TYPES OF DUTIES UNDER CUSTOMS TARIFF ACT, 1975
BASIC CUSTOM DUTY
• Levied under Section 12 of Customs Act, 1962
• Section 2 of the Customs Tariff Act, 1975
• Normally, it is levied as a percentage of Value as determined under section 14(1).
• There are different rates for different goods. But the general basic rate is 10%.
• Duty at the “Standard rate” is charged where there is no provision for preferential treatment.
• To be eligible, for the preferential treatment the goods should be the one which are imported from any preferential area covered under the Government of India Agreements for charging preferential rate of duty.
• The Central Government has the power to increase or reduce or discontinue the preferential rate in respect of any article specified in the First Schedule provided it considers it to be necessary in the public interest.
• Preferential rate is applied only where the owner of the article (importer) claims at the time of importation, with supporting evidence, that the goods are chargeable with the preferential rate of duty.
ADDITIONAL CUSTOM DUTY/COUNTERVAILING DUTY
• This is levied under Section 3(1) of the Customs Tariff Act, 1975.
• The amount of this duty is equivalent to the amount of excise duty payable on like goods manufactured or produced in India.

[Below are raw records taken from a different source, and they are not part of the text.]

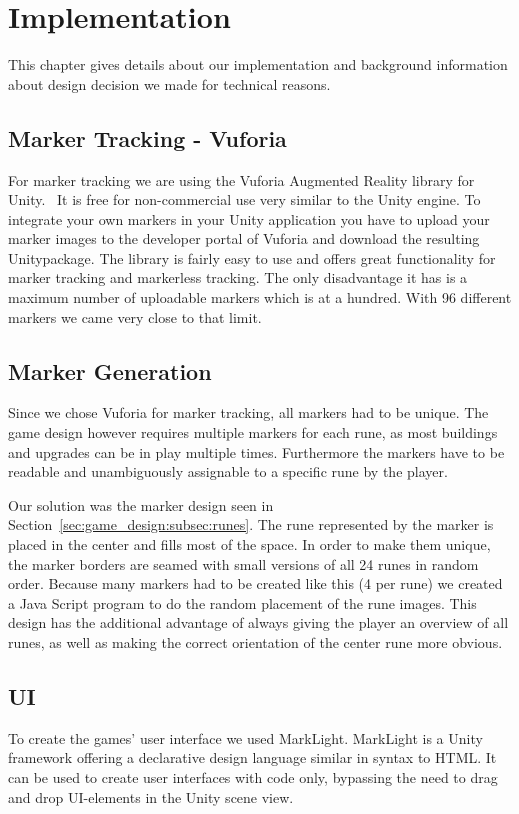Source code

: \section{Implementation}
This chapter gives details about our implementation and background information about design decision we made for technical reasons.

\subsection{Marker Tracking - Vuforia}

For marker tracking we are using the Vuforia Augmented Reality library for Unity.~\cite{vuforia} It is free for non-commercial use very similar to the Unity engine. To integrate your own markers in your Unity application you have to upload your marker images to the developer portal of Vuforia and download the resulting Unitypackage. 
The library is fairly easy to use and offers great functionality for marker tracking and markerless tracking. The only disadvantage it has is a maximum number of uploadable markers which is at a hundred. With 96 different markers we came very close to that limit.

\subsection{Marker Generation}
Since we chose Vuforia for marker tracking, all markers had to be unique. The game design however requires multiple markers for each rune, as most buildings and upgrades can be in play multiple times. Furthermore the markers have to be readable and unambiguously assignable to a specific rune by the player.

Our solution was the marker design seen in Section~\ref{sec:game_design:subsec:runes}. The rune represented by the marker is placed in the center and fills most of the space. In order to make them unique, the marker borders are seamed with small versions of all 24 runes in random order. Because many markers had to be created like this (4 per rune) we created a Java Script program to do the random placement of the rune images. This design has the additional advantage of always giving the player an overview of all runes, as well as making the correct orientation of the center rune more obvious.

\subsection{UI}
To create the games' user interface we used MarkLight.\cite{marklight} MarkLight is a Unity framework offering a declarative design language similar in syntax to HTML. It can be used to create user interfaces with code only, bypassing the need to drag and drop UI-elements in the Unity scene view.


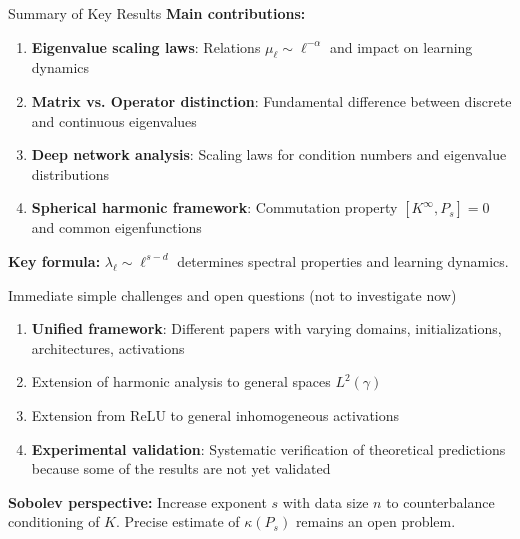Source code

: \documentclass{beamer}
\begin{document}
\begin{frame}{Summary of Key Results}
\textbf{Main contributions:}

\begin{enumerate}
\item \textbf{Eigenvalue scaling laws}: Relations $\mu_\ell \sim \ell^{-\alpha}$ and impact on learning dynamics

\item \textbf{Matrix vs. Operator distinction}: Fundamental difference between discrete and continuous eigenvalues


\item \textbf{Deep network analysis}: Scaling laws for condition numbers and eigenvalue distributions

\item \textbf{Spherical harmonic framework}: Commutation property $[K^{\infty}, P_s] = 0$ and common eigenfunctions
\end{enumerate}

\textbf{Key formula:} $\lambda_\ell \sim \ell^{s-d}$ determines spectral properties and learning dynamics.
\end{frame}



\begin{frame}{Immediate simple challenges and open questions (not to investigate now)}
\begin{enumerate}
\item \textbf{Unified framework}: Different papers with varying domains, initializations, architectures, activations

\item Extension of harmonic analysis to general spaces $L^2(\gamma)$

\item  Extension from ReLU to general inhomogeneous activations

\item \textbf{Experimental validation}: Systematic verification of theoretical predictions because some of the results are not yet validated
\end{enumerate}

\textbf{Sobolev perspective:} Increase exponent $s$ with data size $n$ to counterbalance conditioning of $K$. Precise estimate of $\kappa(P_s)$ remains an open problem.
\end{frame}
\end{document}
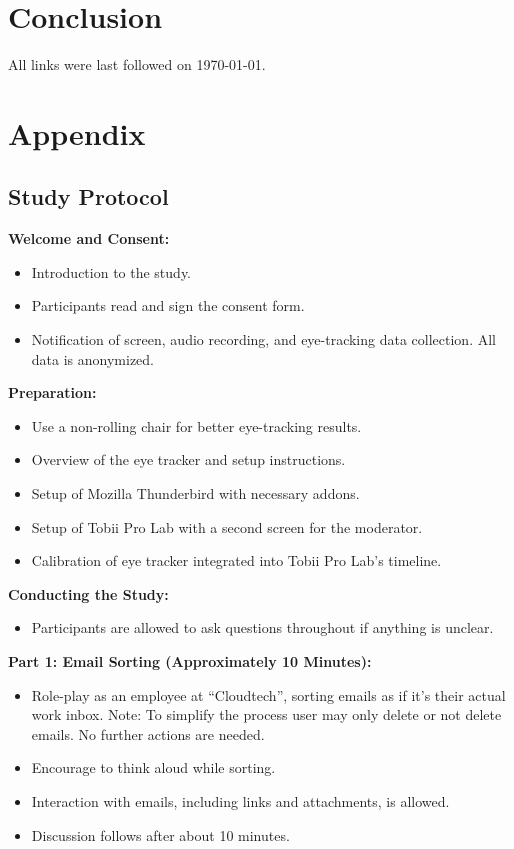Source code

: \documentclass[
  a4paper,  %
  twoside,  %
  bibliography=totoc,
  headsepline,
  cleardoublepage=empty,
  parskip=half,
  draft=false
]{scrbook}
\begin{document}
\chapter{Conclusion}
\label{sec:conclusion}


\printbibliography

All links were last followed on \today{}.

\appendix
\chapter{Appendix}
\section{Study Protocol}
\label{sec:protocol}
\textbf{Welcome and Consent:}
\begin{itemize}
    \item Introduction to the study.
    \item Participants read and sign the consent form.
    \item Notification of screen, audio recording, and eye-tracking data collection. All data is anonymized.
\end{itemize}

\textbf{Preparation:}
\begin{itemize}
    \item Use a non-rolling chair for better eye-tracking results.
    \item Overview of the eye tracker and setup instructions.
    \item Setup of Mozilla Thunderbird with necessary addons.
    \item Setup of Tobii Pro Lab with a second screen for the moderator.
    \item Calibration of eye tracker integrated into Tobii Pro Lab's timeline.
\end{itemize}

\textbf{Conducting the Study:}
\begin{itemize}
    \item Participants are allowed to ask questions throughout if anything is unclear.
\end{itemize}

\textbf{Part 1: Email Sorting (Approximately 10 Minutes):}
\begin{itemize}
    \item Role-play as an employee at ``Cloudtech'', sorting emails as if it's their actual work inbox. Note: To simplify the process user may only delete or not delete emails. No further actions are needed.
    \item Encourage to think aloud while sorting.
    \item Interaction with emails, including links and attachments, is allowed.
    \item Discussion follows after about 10 minutes.
\end{itemize}
\end{document}
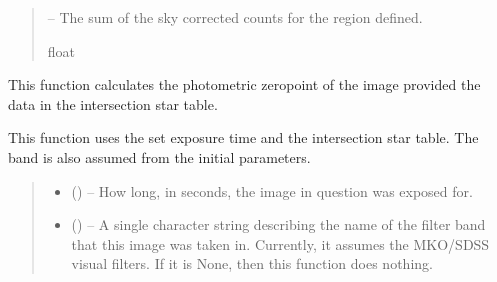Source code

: \documentclass[letterpaper,11pt,english]{sphinxmanual}
\begin{document}
\begin{savenotes}
\begin{fulllineitems}
\begin{savenotes}
\begin{fulllineitems}
\begin{quote}
\begin{description}
\begin{itemize}
\end{itemize}

\sphinxAtStartPar
{} – The sum of the sky corrected counts for the region defined.

\sphinxAtStartPar
float

\end{description}\end{quote}

\end{fulllineitems}\end{savenotes}


\begin{savenotes}\begin{fulllineitems}
\label{\detokenize{code/opihiexarata.photometry.solution:opihiexarata.photometry.solution.PhotometricSolution._calculate_zero_point}}
\pysigstartsignatures
{}
\pysigstopsignatures
\sphinxAtStartPar
This function calculates the photometric zero\sphinxhyphen{}point of the image
provided the data in the intersection star table.

\sphinxAtStartPar
This function uses the set exposure time and the intersection star
table. The band is also assumed from the initial parameters.
\begin{quote}\begin{description}
\begin{itemize}
\item {} 
\sphinxAtStartPar
{} () – How long, in seconds, the image in question was exposed for.

\item {} 
\sphinxAtStartPar
{} (\sphinxstyleliteralemphasis{\sphinxupquote{, }}) – A single character string describing the name of the filter band that
this image was taken in. Currently, it assumes the MKO/SDSS visual
filters. If it is None, then this function does nothing.


\end{itemize}
\end{description}
\end{quote}
\end{fulllineitems}
\end{savenotes}
\end{fulllineitems}
\end{savenotes}
\end{document}
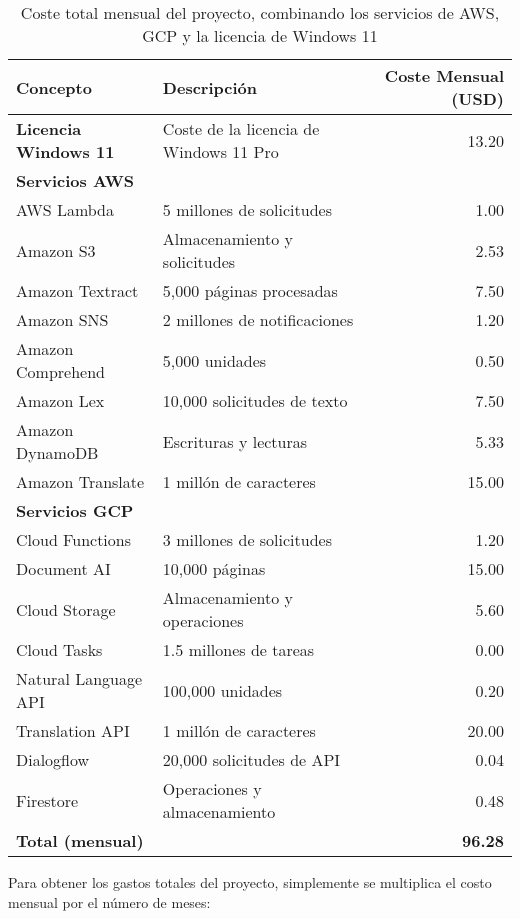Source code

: \begin{enumerate}
		\begin{table}[h]
			\centering
			\begin{tabularx}
				{\textwidth}{@{}lXr@{}} \toprule \textbf{Concepto} & \textbf{Descripción}
				& \textbf{Coste Mensual (USD)} \\ \midrule \textbf{Licencia Windows 11}
				& Coste de la licencia de Windows 11 Pro & 13.20 \\ \midrule \textbf{Servicios
				AWS} & & \\ AWS Lambda & 5 millones de solicitudes & 1.00 \\ Amazon S3 &
				Almacenamiento y solicitudes & 2.53 \\ Amazon Textract & 5,000 páginas procesadas
				& 7.50 \\ Amazon SNS & 2 millones de notificaciones & 1.20 \\ Amazon Comprehend
				& 5,000 unidades & 0.50 \\ Amazon Lex & 10,000 solicitudes de texto & 7.50
				\\ Amazon DynamoDB & Escrituras y lecturas & 5.33 \\ Amazon Translate & 1
				millón de caracteres & 15.00 \\ \midrule \textbf{Servicios GCP} & & \\
				Cloud Functions & 3 millones de solicitudes & 1.20 \\ Document AI & 10,000
				páginas & 15.00 \\ Cloud Storage & Almacenamiento y operaciones & 5.60
				\\ Cloud Tasks & 1.5 millones de tareas & 0.00 \\ Natural Language API &
				100,000 unidades & 0.20 \\ Translation API & 1 millón de caracteres &
				20.00 \\ Dialogflow & 20,000 solicitudes de API & 0.04 \\ Firestore &
				Operaciones y almacenamiento & 0.48 \\ \midrule \textbf{Total (mensual)}
				& & \textbf{96.28} \\ \bottomrule
			\end{tabularx}
			\caption{Coste total mensual del proyecto, combinando los servicios de AWS,
			GCP y la licencia de Windows 11}
			\label{tab:coste_total}
		\end{table}

		Para obtener los gastos totales del proyecto, simplemente se multiplica el
		costo mensual por el número de meses:


\end{enumerate}
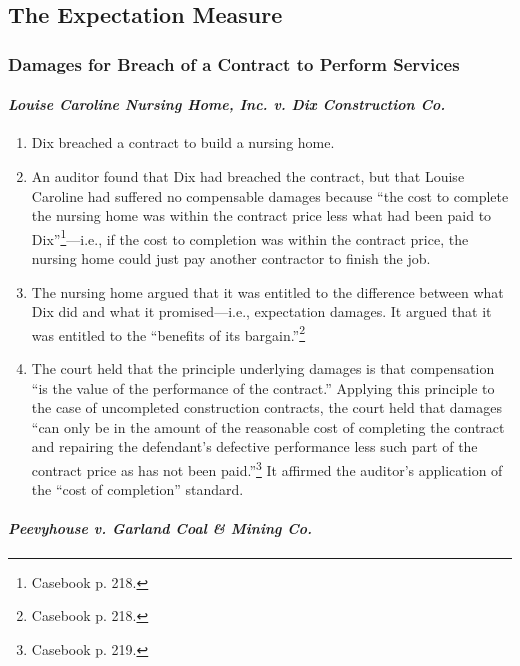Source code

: \subsection{The Expectation Measure}

\subsubsection{Damages for Breach of a Contract to Perform Services}

\paragraph{\emph{Louise Caroline Nursing Home, Inc. v. Dix Construction Co.}}

\begin{enumerate}
    \item Dix breached a contract to build a nursing home.
    \item An auditor found that Dix had breached the contract, but that Louise 
    Caroline had suffered no compensable damages because ``the cost to 
    complete the nursing home was within the contract price less what had been 
    paid to Dix''\footnote{Casebook p. 218.}---i.e., if the cost to completion 
    was within the contract price, the nursing home could just pay another 
    contractor to finish the job.
    \item The nursing home argued that it was entitled to the difference 
    between what Dix did and what it promised---i.e., expectation damages. It 
    argued that it was entitled to the ``benefits of its 
    bargain.''\footnote{Casebook p. 218.} 
    \item The court held that the principle underlying damages is that 
    compensation ``is the value of the performance of the contract.'' Applying 
    this principle to the case of uncompleted construction contracts, the 
    court held that damages ``can only be in the amount of the reasonable cost 
    of completing the contract and repairing the defendant's defective 
    performance less such part of the contract price as has not been 
    paid.''\footnote{Casebook p. 219.} It affirmed the auditor's application 
    of the ``cost of completion'' standard.
\end{enumerate}

\paragraph{\emph{Peevyhouse v. Garland Coal \& Mining Co.}}

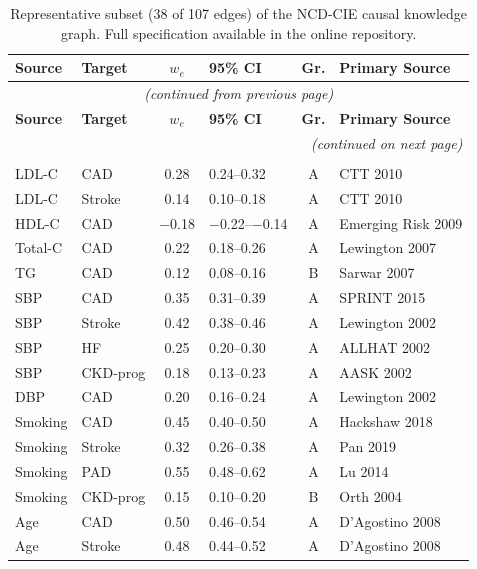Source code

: \documentclass[runningheads]{llncs}
\begin{document}
{\footnotesize
\renewcommand{\arraystretch}{1.05}
\begin{longtable}{@{}p{2.0cm}p{2.0cm}cp{1.4cm}cp{2.8cm}@{}}
\caption{Representative subset (38 of 107 edges) of the NCD-CIE causal knowledge graph. Full specification available in the online repository.}\label{tab:edges}\\
\toprule
\textbf{Source} & \textbf{Target} & \textbf{$w_e$} & \textbf{95\% CI} & \textbf{Gr.} & \textbf{Primary Source} \\
\midrule
\endfirsthead
\multicolumn{6}{c}{\small\itshape (continued from previous page)} \\
\toprule
\textbf{Source} & \textbf{Target} & \textbf{$w_e$} & \textbf{95\% CI} & \textbf{Gr.} & \textbf{Primary Source} \\
\midrule
\endhead
\midrule
\multicolumn{6}{r}{\small\itshape (continued on next page)} \\
\endfoot
\bottomrule
\endlastfoot
\multicolumn{6}{l}{\textbf{CVD Domain (38 edges)}} \\
\midrule
LDL-C & CAD & 0.28 & 0.24--0.32 & A & CTT 2010 \\
LDL-C & Stroke & 0.14 & 0.10--0.18 & A & CTT 2010 \\
HDL-C & CAD & $-$0.18 & $-$0.22--$-$0.14 & A & Emerging Risk 2009 \\
Total-C & CAD & 0.22 & 0.18--0.26 & A & Lewington 2007 \\
TG & CAD & 0.12 & 0.08--0.16 & B & Sarwar 2007 \\
SBP & CAD & 0.35 & 0.31--0.39 & A & SPRINT 2015 \\
SBP & Stroke & 0.42 & 0.38--0.46 & A & Lewington 2002 \\
SBP & HF & 0.25 & 0.20--0.30 & A & ALLHAT 2002 \\
SBP & CKD-prog & 0.18 & 0.13--0.23 & A & AASK 2002 \\
DBP & CAD & 0.20 & 0.16--0.24 & A & Lewington 2002 \\
Smoking & CAD & 0.45 & 0.40--0.50 & A & Hackshaw 2018 \\
Smoking & Stroke & 0.32 & 0.26--0.38 & A & Pan 2019 \\
Smoking & PAD & 0.55 & 0.48--0.62 & A & Lu 2014 \\
Smoking & CKD-prog & 0.15 & 0.10--0.20 & B & Orth 2004 \\
Age & CAD & 0.50 & 0.46--0.54 & A & D'Agostino 2008 \\
Age & Stroke & 0.48 & 0.44--0.52 & A & D'Agostino 2008 \\

\end{longtable}}
\end{document}
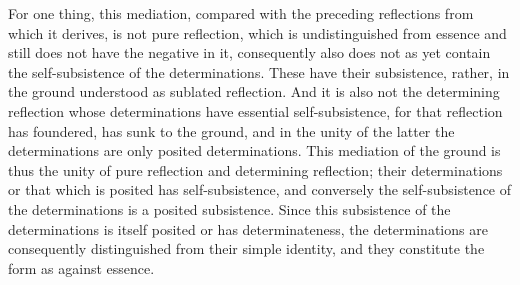 For one thing, this mediation,
compared with the preceding reflections
from which it derives,
is not pure reflection,
which is undistinguished from essence
and still does not have the negative in it,
consequently also does not as yet contain
the self-subsistence of the determinations.
These have their subsistence, rather,
in the ground understood as sublated reflection.
And it is also not the determining reflection
whose determinations have essential self-subsistence,
for that reflection has foundered, has sunk to the ground,
and in the unity of the latter
the determinations are only posited determinations.
This mediation of the ground is thus
the unity of pure reflection and determining reflection;
their determinations or that which is posited has self-subsistence,
and conversely the self-subsistence of
the determinations is a posited subsistence.
Since this subsistence of the determinations is
itself posited or has determinateness,
the determinations are consequently distinguished
from their simple identity,
and they constitute the form as against essence.

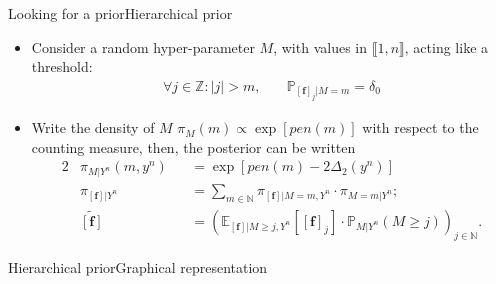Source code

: \documentclass[10pt]{beamer}
\begin{document}
\begin{frame}{Looking for a prior}{Hierarchical prior}
\begin{itemize}
\item Consider a \textcolor{red!90!black}{random hyper-parameter} \textcolor{red!90!black}{$M$}, with values in $\llbracket 1, n \rrbracket$, acting like a threshold:
\begin{align*}
\forall j \in \mathbb{Z} : \vert j \vert > m ,& \quad \mathbb{P}_{\left[\boldsymbol{f}\right]_{j}\vert M = m} = \delta_{0}
\end{align*}
\item Write the density of $M$ \textcolor{red!90!black}{$\pi_{M}(m) \propto \exp\left[pen(m)\right]$} with respect to the counting measure, then, the posterior can be written
\textcolor{red!90!black}{
\begin{alignat*}{2}
&\pi_{M \vert Y^{n}}(m, y^{n}) && = \exp\left[pen(m) - 2 \Delta_{2}(y^{n})\right]\\
&\pi_{\left[\boldsymbol{f}\right]\vert Y^{n}} &&= \sum\limits_{m \in \mathbb{N}} \pi_{\left[\boldsymbol{f}\right] \vert M = m, Y^{n}} \cdot \pi_{M = m \vert Y^{n}};\\
&\widetilde{\left[\boldsymbol{f}\right]} &&= \left(\mathbb{E}_{\left[\boldsymbol{f}\right] \vert M \geq j, Y^{n}}\left[\left[\boldsymbol{f}\right]_{j}\right] \cdot \mathbb{P}_{M \vert Y^{n}}\left(M \geq j\right)\right)_{j \in \mathbb{N}}.
\end{alignat*}}
\end{itemize}

\end{frame}


\begin{frame}{Hierarchical prior}{Graphical representation}
\begin{center}
\end{center}
\end{frame}
\end{document}
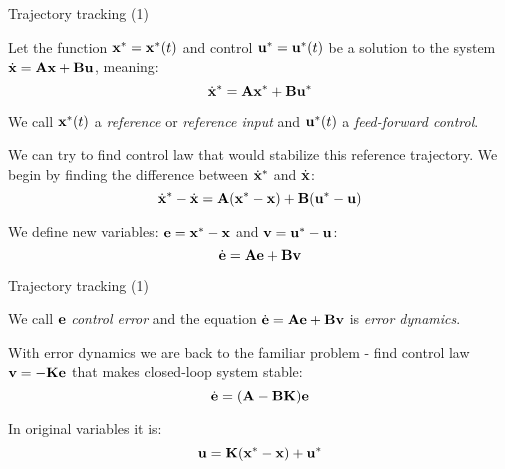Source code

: \documentclass{beamer}
\begin{document}
\begin{frame}{Trajectory tracking (1)}
	\begin{flushleft}
		
		Let the function $\mathbf{x}^* = \mathbf{x}^*(t)$ and control $\mathbf{u}^* = \mathbf{u}^*(t)$ be a solution to the system $\dot{\mathbf{x}} = \mathbf{A}\mathbf{x} + \mathbf{B}\mathbf{u}$, meaning:
		\begin{equation}
			\dot{\mathbf{x}}^* = \mathbf{A}\mathbf{x}^* + \mathbf{B}\mathbf{u}^*
		\end{equation}
	
		We call $\mathbf{x}^*(t)$ a \emph{reference} or \emph{reference input} and $\mathbf{u}^*(t)$ a \emph{feed-forward control}.
		
		\bigskip
		
		We can try to find control law that would stabilize this reference trajectory. We begin by finding the difference between $\dot{\mathbf{x}}^*$ and $\dot{\mathbf{x}}$:
		\begin{equation}
			\dot{\mathbf{x}}^* - \dot{\mathbf{x}}= \mathbf{A}(\mathbf{x}^*-\mathbf{x}) + \mathbf{B}(\mathbf{u}^*-\mathbf{u})
		\end{equation}
		
		We define new variables: $\mathbf{e} = \mathbf{x}^* - \mathbf{x}$ and $\mathbf{v} = \mathbf{u}^* - \mathbf{u}$:
		\begin{equation}
			\dot{\mathbf{e}} = \mathbf{A}\mathbf{e} + \mathbf{B}\mathbf{v}
		\end{equation}
		
	\end{flushleft}
\end{frame}



\begin{frame}{Trajectory tracking (1)}
	\begin{flushleft}
		
		We call $\mathbf{e}$ \emph{control error} and the equation $\dot{\mathbf{e}} = \mathbf{A}\mathbf{e} + \mathbf{B}\mathbf{v}$ is \emph{error dynamics}.
		
		With error dynamics we are back to the familiar problem - find control law $\mathbf{v} = -\mathbf{K}\mathbf{e}$ that makes closed-loop system stable:
		\begin{equation}
			\dot{\mathbf{e}} = (\mathbf{A} - \mathbf{B}\mathbf{K}) \mathbf{e}
		\end{equation}
		
		In original variables it is:
		\begin{equation}
			\mathbf{u} = \mathbf{K}(\mathbf{x}^* - \mathbf{x}) + \mathbf{u}^*
		\end{equation}
		
	\end{flushleft}
\end{frame}
\end{document}
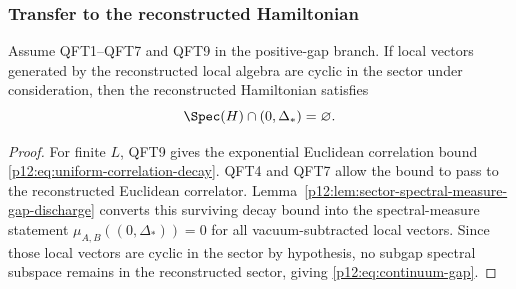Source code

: \documentclass[12pt,a4paper]{article}
\begin{document}
\subsubsection{Transfer to the reconstructed Hamiltonian}
\label{p12:sec:gap-transfer-reconstructed-hamiltonian}

\begin{theorem}
\label{p12:thm:mass-gap-transfer}
Assume QFT1--QFT7 and QFT9 in the positive-gap branch.  If local vectors generated by the reconstructed local algebra are cyclic in the sector under consideration, then the reconstructed Hamiltonian satisfies
\begin{equation}
\label{p12:eq:continuum-gap}
\Spec(H)\cap(0,\Delta_\ast)=\varnothing .
\end{equation}
\end{theorem}
\begin{proof}
For finite \(L\), QFT9 gives the exponential Euclidean correlation bound \eqref{p12:eq:uniform-correlation-decay}.  QFT4 and QFT7 allow the bound to pass to the reconstructed Euclidean correlator.  Lemma~\ref{p12:lem:sector-spectral-measure-gap-discharge} converts this surviving decay bound into the spectral-measure statement \(\mu_{A,B}((0,\Delta_\ast))=0\) for all vacuum-subtracted local vectors.  Since those local vectors are cyclic in the sector by hypothesis, no subgap spectral subspace remains in the reconstructed sector, giving \eqref{p12:eq:continuum-gap}.
\end{proof}
\end{document}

• When excise duty is exempt/nil rate is applicable on goods imported, no Countervailing Duty is levied
• Countervailing Duty is leviable even if similar goods are not produced in India.
• Exemption of basic customs duty doesn’t automatically mean exemption of Countervailing Duty.
• Countervailing Duty is payable in case of goods leviable under State Excise also.
PROTECTIVE DUTY – SECTION 6 & 7 OF THE CUSTOMS TARIFF ACT, 1975
• The protective duties should not be very stiff so as to discourage imports.
• It should be sufficiently attractive to encourage imports to bridge the gap between demand and supply of those articles in the market.
• Section 6 provides that the protective duties are levied by the Central Government upon the recommendation made to it by the Tariff Commission established under the Tariff Commission Act, 1951, and upon it being satisfied that circumstances exist which render it necessary to take immediate action to provide protection to any industry established in India.
• As per section 7(1), the protective duty shall be effective only upto and inclusive of the date if any, specified in the First Schedule.
• Section 7(2) provides that the Central Government may reduce or increase the duty by notification in the Official Gazette. However, such duty shall be altered only if it is satisfied, after such inquiry as it thinks necessary, that such duty has become ineffective or excessive for the purpose of securing the protection intended to be afforded by it to a similar article manufactured in India.
ANTI-DUMPING DUTY – SECTION 9A OF THE CUSTOMS TARIFF ACT, 1975
• A Where any article is exported by an exporter or producer from any country or territory to India at less than its normal value, then, upon the importation of such article into India, the Central Government may, by notification in the Official Gazette, impose an anti-dumping duty not exceeding the margin of dumping in relation to such article.
• The anti-dumping duty is dumping margin or injury margin whichever is lower.
• ADD = Margin of Dumping or Injury Margin (Whichever is lower)
• Dumping means exporting goods to India, at prices lower than the ones in the domestic market of the exporting country, subject to certain adjustments.